Doolin, on foot and by postal van

We happened on Doolin by chance--flew into Shannon, rented a car, and headed west. By early afternoon our jet-lagged bodies were aching for a rest. We crested a hill and saw this town spread out below. Here's where we stop, I said. It felt like what I had been searching for my whole life.
Doolin is much busier these days, and has gained an international reputation for its traditional music. Gus O'Connor's Pub packs them in year round, and when Doug and I were there a few summers ago we couldn't even get in the door.
But in that wet early spring of 1990, things were very quiet. Lila and I stayed in Doolin for two nights, and both nights there was just a scattering of people there, eating stew and brown bread and listening to the music. The bartender was a friendly guy, teasing us about our pathetically short stay of only ten days.
That first day, I was about as happy as I'd been. We hiked the hills, trying to find the Cliffs of Moher, and got hopelessly lost. Eventually a green postman's van pulled up and the driver asked if we needed a lift into town. We're trying to find the Cliffs of Moher, I said.

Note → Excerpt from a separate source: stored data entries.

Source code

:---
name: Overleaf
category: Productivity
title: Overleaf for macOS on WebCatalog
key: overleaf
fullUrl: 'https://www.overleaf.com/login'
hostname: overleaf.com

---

Ah, you're from America, he said. Get in. And as he drove us up the narrow lanes to the cliffs, he told us stories about the people who lived in the area. Doolin Castle, he said, was owned by a rich American, and while people didn't much like that, they were more concerned with the Japanese, who had been approaching local farmers around the cliffs area, asking to buy up their land.
I have been to the cliffs since, and there were bagpipers and a gift shop and lines of people along the pathway, selling arts and crafts. But that overcast day in 1990 there was nothing like that at all--just one modest roadsign that said "Cliffs of Moher," and a small stone cottage where you could get tea. And the cliffs--high and soaring, absolutely vertical, with gulls wheeling near the sea below.
The postman told us which road to take for our hike back to town, and we made it back to Doolin with no trouble and in plenty of time for music.
This was what I had come for--the landscape, the walking, the music, the small town, the cliffs and the gulls, the rain, and the friendly talkative people we met by chance.
As we nursed our beers that evening in Gus O'Connor's pub, I was drowsy with contentment. It was right about then that Lila turned to me and said, "OK, we've done the small town. Now let's go to a big city."
This is the same story I told you yesterday--different location, same theme. It was the constant theme of our trip, the push-pull of expectations. Lila wanted the city; I wanted the village.
Let's go to Waterford and buy crystal, she kept saying. (She was about to be married, and apparently that meant she required fancy glassware.) One afternoon I opened up the Irish Timees to see the headline, "WATERFORD WORKERS ON STRIKE." I convinced her that going to Waterford to buy crystal would be tantamount to crossing a picket line, and she agreed that that was something we could not do.
So instead, she pushed for Dublin. I told her there was no way I could drive from west Clare to Dublin, across the country, and then back again, in the amount of time that we had. And there was no way I could drive our little rental car--which stalled frequently, due to my complete lack of understanding of the mechanics of the manual choke--in the city.
So we got out a map and studied it, and she said, "OK, Killarney. Let's go to Killarney." And I had no good reason to say no.
(to be continued)


















13 comments:
Is Killarney a big city? I have never heard of it. I bet is was just an overgrown village, right? Something tells me that you got your way more often than not, but isn't Waterford crystal available in the States? Why risk traveling with it?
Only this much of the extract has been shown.